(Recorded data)
════════

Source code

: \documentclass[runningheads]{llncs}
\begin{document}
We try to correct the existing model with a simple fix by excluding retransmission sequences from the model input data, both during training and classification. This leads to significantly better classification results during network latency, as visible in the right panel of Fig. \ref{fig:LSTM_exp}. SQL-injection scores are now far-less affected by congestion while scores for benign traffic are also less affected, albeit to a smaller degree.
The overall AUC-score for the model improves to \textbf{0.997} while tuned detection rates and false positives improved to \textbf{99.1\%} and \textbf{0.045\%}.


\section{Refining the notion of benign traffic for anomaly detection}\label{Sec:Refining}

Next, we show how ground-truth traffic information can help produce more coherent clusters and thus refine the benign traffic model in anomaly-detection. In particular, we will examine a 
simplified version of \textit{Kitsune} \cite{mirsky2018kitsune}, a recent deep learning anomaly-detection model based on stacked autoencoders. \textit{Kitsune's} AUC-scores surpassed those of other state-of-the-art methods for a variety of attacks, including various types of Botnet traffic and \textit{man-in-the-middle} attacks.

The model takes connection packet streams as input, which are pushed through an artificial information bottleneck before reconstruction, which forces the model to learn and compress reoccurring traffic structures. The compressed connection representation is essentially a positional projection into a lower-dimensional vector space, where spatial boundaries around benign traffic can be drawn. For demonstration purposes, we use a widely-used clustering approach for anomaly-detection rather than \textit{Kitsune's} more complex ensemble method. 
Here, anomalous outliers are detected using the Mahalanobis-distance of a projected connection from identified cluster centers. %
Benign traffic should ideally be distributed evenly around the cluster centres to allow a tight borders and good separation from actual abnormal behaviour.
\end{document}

════════

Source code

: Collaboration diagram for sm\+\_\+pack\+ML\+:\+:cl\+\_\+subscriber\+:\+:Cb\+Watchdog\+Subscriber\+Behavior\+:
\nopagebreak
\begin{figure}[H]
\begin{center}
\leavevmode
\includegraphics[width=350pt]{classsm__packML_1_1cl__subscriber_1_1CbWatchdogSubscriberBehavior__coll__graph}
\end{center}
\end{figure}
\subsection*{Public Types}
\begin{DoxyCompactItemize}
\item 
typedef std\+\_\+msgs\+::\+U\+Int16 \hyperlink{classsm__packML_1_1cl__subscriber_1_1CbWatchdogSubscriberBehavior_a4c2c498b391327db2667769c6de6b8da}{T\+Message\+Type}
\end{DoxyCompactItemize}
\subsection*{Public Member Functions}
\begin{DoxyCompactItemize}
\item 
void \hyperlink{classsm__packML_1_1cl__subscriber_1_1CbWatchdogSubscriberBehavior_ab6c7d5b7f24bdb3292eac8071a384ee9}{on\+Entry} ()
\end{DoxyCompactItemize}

════════

> [Required action] Print exactly the lines above, between the one holding "the notion of" and the one holding "Next, we show", inclusive, and nothing besides.

> [Exercise solution]
\section{Refining the notion of benign traffic for anomaly detection}\label{Sec:Refining}

Next, we show how ground-truth traffic information can help produce more coherent clusters and thus refine the benign traffic model in anomaly-detection. In particular, we will examine a 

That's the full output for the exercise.